All four Blanche White novels are gems, and together in this collection are a price steal as well. Long may Barbara Neely live in our memories, because sadly she isn’t around to write any more of these books.
Keeping with the tone and style of the first Blanche novel, all four are equal parts cozy mystery and social commentary.
Book one, Blanche on the Lam, finds our protagonist at a temp placement in her small North Carolina hometown. She’s everything but the gardener at a wealthy, white family’s summer house. A new will has people close to the family dying in “accidents,” an elderly Auntie ready to run, and Blanche fearing for her life. Notable for its intellectually disabled character, Mumsfield, this book’s social commentary covers men/relationships, how the intellectually disabled are perceived/treated, undue deference by blacks to whites (Darkie’s Disease), color bias in the criminal justice system, and more.
Book two, Blanche Among the Talented Tenth, puts Blanche and her sister’s children (who she’s raising) on vacation at an exclusive, all-black resort in Maine. The accidental (?) death of the resort’s gossip monger is followed by the suicide of another member and the gyrations of cover up. Blanche is drawn into layers of expectations, secret-keeping, and domestic tragedies among a high-dollar set so interwoven over generations as to be almost incestuous. Book two’s social commentary covers biases about skin color/race markers which pervade even the black community (color struckness), biases against those in service (customer or domestic), owning your place in the world, and how easily attitudes rub off on children.
Book three, Blanche Cleans Up, finds Blanche living in Boston and working another temp job for white folks – a man with political ambitions and his wife, who seems to have other plans, including locating their incommunicado adult son.
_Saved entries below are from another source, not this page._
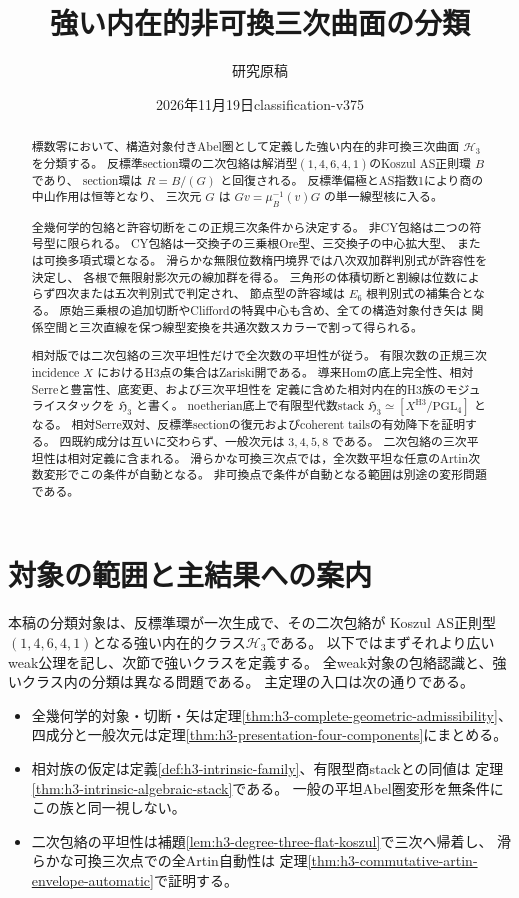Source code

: \documentclass[11pt,a4paper]{ltjsarticle}
\title{強い内在的非可換三次曲面の分類}
\author{研究原稿}
\date{2026年11月19日\quad classification-v375}
\theoremstyle{definition}\newtheorem{definition}[theorem]{定義}
\begin{document}
\maketitle
\begin{abstract}
標数零において、構造対象付きAbel圏として定義した強い内在的非可換三次曲面
$\mathcal H_3$ を分類する。
反標準section環の二次包絡は解消型$(1,4,6,4,1)$のKoszul AS正則環 $B$ であり、
section環は $R=B/(G)$ と回復される。
反標準偏極とAS指数1により商の中山作用は恒等となり、
三次元 $G$ は $Gv=\mu_B^{-1}(v)G$ の単一線型核に入る。

全幾何学的包絡と許容切断をこの正規三次条件から決定する。
非CY包絡は二つの符号型に限られる。
CY包絡は一交換子の三乗根Ore型、三交換子の中心拡大型、
または可換多項式環となる。
滑らかな無限位数楕円境界では八次双加群判別式が許容性を決定し、
各根で無限射影次元の線加群を得る。
三角形の体積切断と割線は位数によらず四次または五次判別式で判定され、
節点型の許容域は $E_6$ 根判別式の補集合となる。
原始三乗根の追加切断やCliffordの特異中心も含め、全ての構造対象付き矢は
関係空間と三次直線を保つ線型変換を共通次数スカラーで割って得られる。

相対版では二次包絡の三次平坦性だけで全次数の平坦性が従う。
有限次数の正規三次incidence $X$ におけるH3点の集合はZariski開である。
導来Homの底上完全性、相対Serreと豊富性、底変更、および三次平坦性を
定義に含めた相対内在的H3族のモジュライスタックを $\mathfrak H_3$ と書く。
noetherian底上で有限型代数stack
$\mathfrak H_3\simeq[X^{\mathrm{H3}}/\mathrm{PGL}_4]$ となる。
相対Serre双対、反標準sectionの復元およびcoherent tailsの有効降下を証明する。
四既約成分は互いに交わらず、一般次元は $3,4,5,8$ である。
二次包絡の三次平坦性は相対定義に含まれる。
滑らかな可換三次点では，全次数平坦な任意のArtin次数変形でこの条件が自動となる。
非可換点で条件が自動となる範囲は別途の変形問題である。
\end{abstract}
\tableofcontents

\section{対象の範囲と主結果への案内}
本稿の分類対象は、反標準環が一次生成で、その二次包絡が
Koszul AS正則型$(1,4,6,4,1)$となる強い内在的クラス$\mathcal H_3$である。
以下ではまずそれより広いweak公理を記し、次節で強いクラスを定義する。
全weak対象の包絡認識と、強いクラス内の分類は異なる問題である。
主定理の入口は次の通りである。
\begin{itemize}
\item 全幾何学的対象・切断・矢は定理\ref{thm:h3-complete-geometric-admissibility}、
四成分と一般次元は定理\ref{thm:h3-presentation-four-components}にまとめる。
\item 相対族の仮定は定義\ref{def:h3-intrinsic-family}、有限型商stackとの同値は
定理\ref{thm:h3-intrinsic-algebraic-stack}である。
一般の平坦Abel圏変形を無条件にこの族と同一視しない。
\item 二次包絡の平坦性は補題\ref{lem:h3-degree-three-flat-koszul}で三次へ帰着し、
滑らかな可換三次点での全Artin自動性は
定理\ref{thm:h3-commutative-artin-envelope-automatic}で証明する。
\end{itemize}
\end{document}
The hired help range from almost family through wary to hired for shock value. When one (or more) incriminating items are taken from the house, Blanche gets the blame. The politician’s choice of fixer is an oily, black Reverend and his pair of bodyguard thugs. To get them off her tail and protect the kids she’s raising and a niece who’s visiting, Blanche has to figure out what’s missing and find it before anyone else does. This book is notable for featuring multiple LGBTQ+ characters and exquisitely – if briefly – drawn sex workers. Social commentary in this book runs the gamut from trophy wives through sexual kink to outright abuse, abortions (including Blanche’s own), and bias against young black men in America. It also covers the perils of being black and gay, black and fighting environmental injustice, and a black ex-con.
Book four, Blanche Passes Go, takes place ten years after the start of the series. Blanche is menopausal and test driving a catering partnership in her hometown. She encounters middle-aged versions of childhood friends and former lovers, her partner’s naked business ambitions, and a white former employer who raped her (David Palmer). Mumsfield is back also, and engaged to David’s sister. When Mumsfield’s family lawyer offers Blanche money to dig up dirt on the Palmers, Blanche jumps in with both feet. She gets answers and some measure of justice, but the book overall is bittersweet. Blanche is forced to drastically rethink a friendship, her perception of her mother, and her views of marriage (even as she finds a new beau). Book four’s social commentary covers sexual assault, domestic violence, the New South, and more.
Woven through all four books are Blanche’s takes on religion, extended and found family, and single motherhood with an eye toward making a life after kids, even while struggling to have a life with kids.
Are the novels perfect? No. Book two has more characters than the reader can easily keep track of, even with good tagging. The white male characters and the Rev in book three are drawn without redeeming qualities, making them barely two-dimensional. And book four is the flip side of YA, with the now-teen children Blanche agonized about in previous books shuffled off stage to remote summer jobs even before page 1.
These books were written before COVID, before President Obama, even before 9/11. In that span, everything has changed and yet nothing has changed. At one point, Blanche observes that forty years is the blink of an eye in race time. Read this collection and appreciate how (unfortunately) very true that is.